WHAT YOU NEED TO DO — Please report how many lines in these records contain the string "minimizes", and give nothing besides the number.

Pictures paired with source code —
============================================================

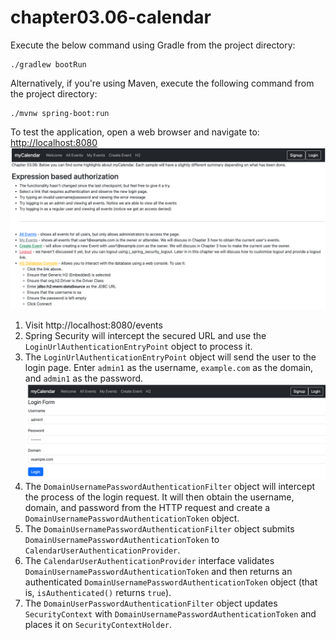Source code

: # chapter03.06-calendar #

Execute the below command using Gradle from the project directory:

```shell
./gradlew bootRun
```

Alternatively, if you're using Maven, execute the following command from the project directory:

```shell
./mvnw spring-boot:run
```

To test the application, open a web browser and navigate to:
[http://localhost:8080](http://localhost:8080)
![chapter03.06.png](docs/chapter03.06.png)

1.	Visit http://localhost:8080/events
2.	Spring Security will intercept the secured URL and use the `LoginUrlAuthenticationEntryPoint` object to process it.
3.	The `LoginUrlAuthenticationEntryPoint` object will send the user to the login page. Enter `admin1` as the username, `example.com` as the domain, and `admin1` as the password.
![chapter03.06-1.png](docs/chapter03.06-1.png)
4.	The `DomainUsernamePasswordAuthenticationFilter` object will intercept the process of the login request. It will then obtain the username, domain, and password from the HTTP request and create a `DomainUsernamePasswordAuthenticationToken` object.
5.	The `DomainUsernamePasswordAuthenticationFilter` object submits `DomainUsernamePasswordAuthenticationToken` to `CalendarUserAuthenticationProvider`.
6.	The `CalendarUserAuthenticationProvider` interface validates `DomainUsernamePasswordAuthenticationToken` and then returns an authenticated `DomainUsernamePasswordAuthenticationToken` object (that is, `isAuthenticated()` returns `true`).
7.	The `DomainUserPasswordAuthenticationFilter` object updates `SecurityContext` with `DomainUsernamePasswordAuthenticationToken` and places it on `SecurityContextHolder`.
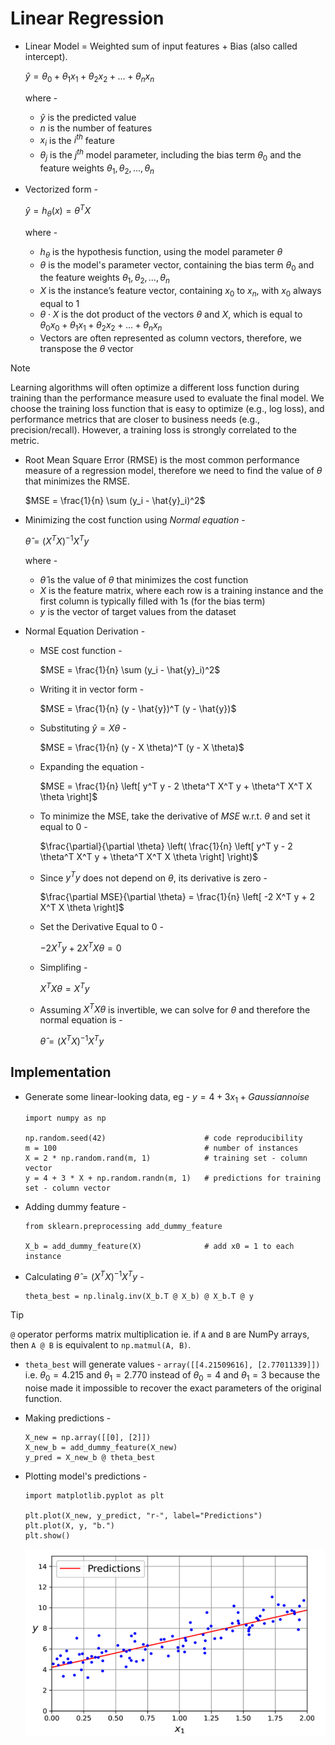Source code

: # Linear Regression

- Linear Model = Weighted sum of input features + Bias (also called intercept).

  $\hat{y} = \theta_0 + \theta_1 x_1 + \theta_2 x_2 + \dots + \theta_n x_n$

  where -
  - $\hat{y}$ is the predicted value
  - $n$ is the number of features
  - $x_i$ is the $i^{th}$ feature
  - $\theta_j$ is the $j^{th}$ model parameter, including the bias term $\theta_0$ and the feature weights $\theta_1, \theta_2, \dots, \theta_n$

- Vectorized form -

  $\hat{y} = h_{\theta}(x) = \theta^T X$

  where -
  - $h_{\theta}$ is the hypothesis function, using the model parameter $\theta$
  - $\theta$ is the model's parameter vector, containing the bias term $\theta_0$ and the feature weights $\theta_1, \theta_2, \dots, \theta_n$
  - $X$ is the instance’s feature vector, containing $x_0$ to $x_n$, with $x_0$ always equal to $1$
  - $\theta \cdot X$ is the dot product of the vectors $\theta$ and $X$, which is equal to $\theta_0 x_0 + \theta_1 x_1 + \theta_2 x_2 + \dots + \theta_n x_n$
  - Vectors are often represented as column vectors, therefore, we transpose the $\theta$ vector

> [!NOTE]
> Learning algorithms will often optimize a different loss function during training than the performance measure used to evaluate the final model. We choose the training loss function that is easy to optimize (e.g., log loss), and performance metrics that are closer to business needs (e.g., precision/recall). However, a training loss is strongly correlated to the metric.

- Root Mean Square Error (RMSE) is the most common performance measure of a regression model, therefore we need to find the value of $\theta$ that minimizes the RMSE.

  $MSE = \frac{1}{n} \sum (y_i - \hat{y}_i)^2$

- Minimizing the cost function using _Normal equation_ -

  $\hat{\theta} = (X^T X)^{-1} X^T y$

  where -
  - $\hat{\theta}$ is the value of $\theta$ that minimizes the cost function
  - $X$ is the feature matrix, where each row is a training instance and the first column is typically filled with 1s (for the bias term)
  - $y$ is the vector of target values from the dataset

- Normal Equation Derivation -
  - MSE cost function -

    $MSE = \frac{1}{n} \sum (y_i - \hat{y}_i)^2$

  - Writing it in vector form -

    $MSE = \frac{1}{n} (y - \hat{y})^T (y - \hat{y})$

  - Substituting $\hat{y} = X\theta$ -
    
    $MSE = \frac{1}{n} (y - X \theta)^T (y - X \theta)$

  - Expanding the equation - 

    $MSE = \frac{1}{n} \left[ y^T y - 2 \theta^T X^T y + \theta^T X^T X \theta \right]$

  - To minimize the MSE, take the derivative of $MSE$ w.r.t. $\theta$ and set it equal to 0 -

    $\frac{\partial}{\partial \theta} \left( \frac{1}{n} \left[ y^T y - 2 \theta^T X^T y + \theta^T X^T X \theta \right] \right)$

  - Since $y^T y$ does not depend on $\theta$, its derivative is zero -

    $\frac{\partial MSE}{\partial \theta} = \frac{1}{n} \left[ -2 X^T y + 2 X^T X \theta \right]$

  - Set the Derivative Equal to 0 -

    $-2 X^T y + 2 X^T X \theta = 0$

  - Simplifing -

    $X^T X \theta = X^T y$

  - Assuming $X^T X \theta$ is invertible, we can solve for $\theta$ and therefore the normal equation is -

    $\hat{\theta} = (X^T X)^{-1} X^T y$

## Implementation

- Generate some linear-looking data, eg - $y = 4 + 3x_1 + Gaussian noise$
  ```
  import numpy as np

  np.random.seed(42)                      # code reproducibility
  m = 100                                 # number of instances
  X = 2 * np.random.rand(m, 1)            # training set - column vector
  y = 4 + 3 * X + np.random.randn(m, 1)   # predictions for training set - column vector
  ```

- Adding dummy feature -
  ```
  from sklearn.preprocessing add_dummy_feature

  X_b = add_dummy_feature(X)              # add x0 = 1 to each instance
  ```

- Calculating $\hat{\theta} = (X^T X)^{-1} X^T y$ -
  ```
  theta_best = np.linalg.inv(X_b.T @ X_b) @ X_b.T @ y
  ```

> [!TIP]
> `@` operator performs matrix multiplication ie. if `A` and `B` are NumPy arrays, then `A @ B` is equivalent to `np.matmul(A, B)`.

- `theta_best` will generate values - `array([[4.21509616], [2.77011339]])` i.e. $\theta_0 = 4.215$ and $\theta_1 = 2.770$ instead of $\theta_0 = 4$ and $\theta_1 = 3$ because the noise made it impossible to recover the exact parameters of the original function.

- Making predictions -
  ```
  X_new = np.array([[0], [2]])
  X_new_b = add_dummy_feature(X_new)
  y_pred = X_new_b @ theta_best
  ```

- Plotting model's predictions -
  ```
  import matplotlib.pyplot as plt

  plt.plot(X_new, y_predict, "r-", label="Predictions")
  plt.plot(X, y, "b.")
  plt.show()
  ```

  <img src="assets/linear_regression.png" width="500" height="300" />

============================================================

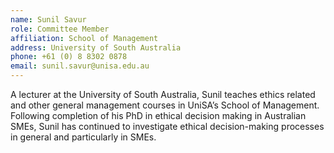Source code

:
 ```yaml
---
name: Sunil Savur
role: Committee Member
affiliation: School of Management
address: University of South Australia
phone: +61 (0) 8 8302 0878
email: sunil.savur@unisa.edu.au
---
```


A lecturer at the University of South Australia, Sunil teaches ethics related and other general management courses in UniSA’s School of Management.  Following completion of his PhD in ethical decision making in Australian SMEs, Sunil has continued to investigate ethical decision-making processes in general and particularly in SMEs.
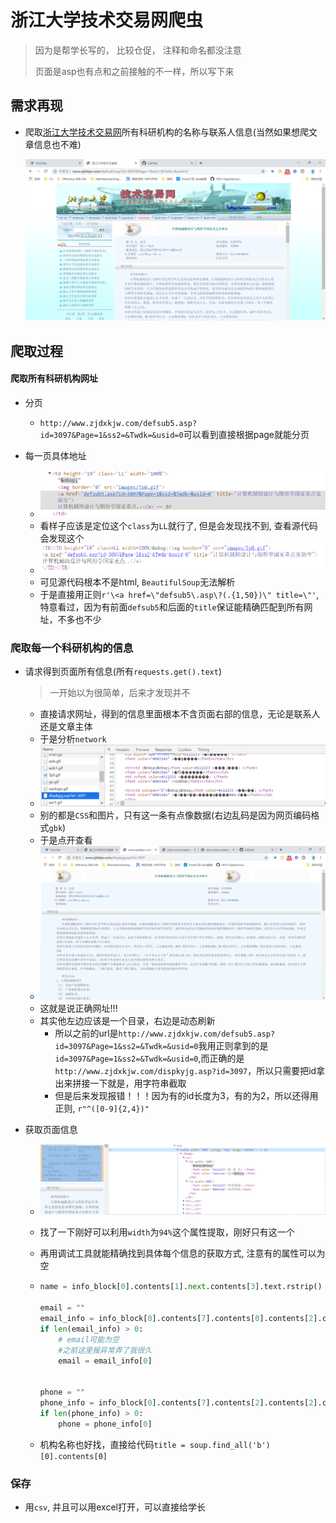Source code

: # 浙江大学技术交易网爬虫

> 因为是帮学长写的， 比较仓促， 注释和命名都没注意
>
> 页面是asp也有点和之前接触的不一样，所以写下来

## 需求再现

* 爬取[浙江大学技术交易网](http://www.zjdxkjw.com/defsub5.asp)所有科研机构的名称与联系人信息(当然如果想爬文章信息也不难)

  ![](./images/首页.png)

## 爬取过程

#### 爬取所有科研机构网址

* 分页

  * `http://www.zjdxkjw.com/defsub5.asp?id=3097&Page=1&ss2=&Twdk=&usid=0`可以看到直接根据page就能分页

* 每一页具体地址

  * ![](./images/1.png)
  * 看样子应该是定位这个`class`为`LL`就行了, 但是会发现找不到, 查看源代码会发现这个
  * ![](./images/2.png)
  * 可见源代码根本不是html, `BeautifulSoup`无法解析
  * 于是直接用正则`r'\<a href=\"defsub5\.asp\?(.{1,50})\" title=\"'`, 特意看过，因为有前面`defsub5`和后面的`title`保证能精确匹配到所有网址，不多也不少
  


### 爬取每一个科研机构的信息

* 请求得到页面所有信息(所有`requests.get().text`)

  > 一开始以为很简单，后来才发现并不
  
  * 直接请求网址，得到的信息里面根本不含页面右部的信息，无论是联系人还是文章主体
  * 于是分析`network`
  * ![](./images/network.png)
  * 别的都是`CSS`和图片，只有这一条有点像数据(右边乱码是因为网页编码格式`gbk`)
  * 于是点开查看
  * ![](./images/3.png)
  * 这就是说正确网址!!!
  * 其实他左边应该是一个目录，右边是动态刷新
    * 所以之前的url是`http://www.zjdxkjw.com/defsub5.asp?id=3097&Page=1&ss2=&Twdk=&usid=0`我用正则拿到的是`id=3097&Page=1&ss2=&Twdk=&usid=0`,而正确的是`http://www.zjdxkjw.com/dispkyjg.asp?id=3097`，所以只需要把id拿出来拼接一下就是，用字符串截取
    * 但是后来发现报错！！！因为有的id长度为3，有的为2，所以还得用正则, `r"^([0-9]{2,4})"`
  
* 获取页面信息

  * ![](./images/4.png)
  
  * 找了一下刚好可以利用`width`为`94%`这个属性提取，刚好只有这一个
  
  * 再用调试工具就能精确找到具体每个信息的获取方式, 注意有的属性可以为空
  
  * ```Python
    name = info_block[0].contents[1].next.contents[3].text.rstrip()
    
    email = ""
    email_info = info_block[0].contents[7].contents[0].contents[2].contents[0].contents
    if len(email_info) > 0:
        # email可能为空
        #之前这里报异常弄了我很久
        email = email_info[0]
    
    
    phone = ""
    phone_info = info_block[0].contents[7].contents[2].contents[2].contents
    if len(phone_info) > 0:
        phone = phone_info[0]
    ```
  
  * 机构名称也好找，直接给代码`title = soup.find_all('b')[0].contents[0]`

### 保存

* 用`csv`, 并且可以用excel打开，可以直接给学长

============================================================

YOUR RESPONSE — 2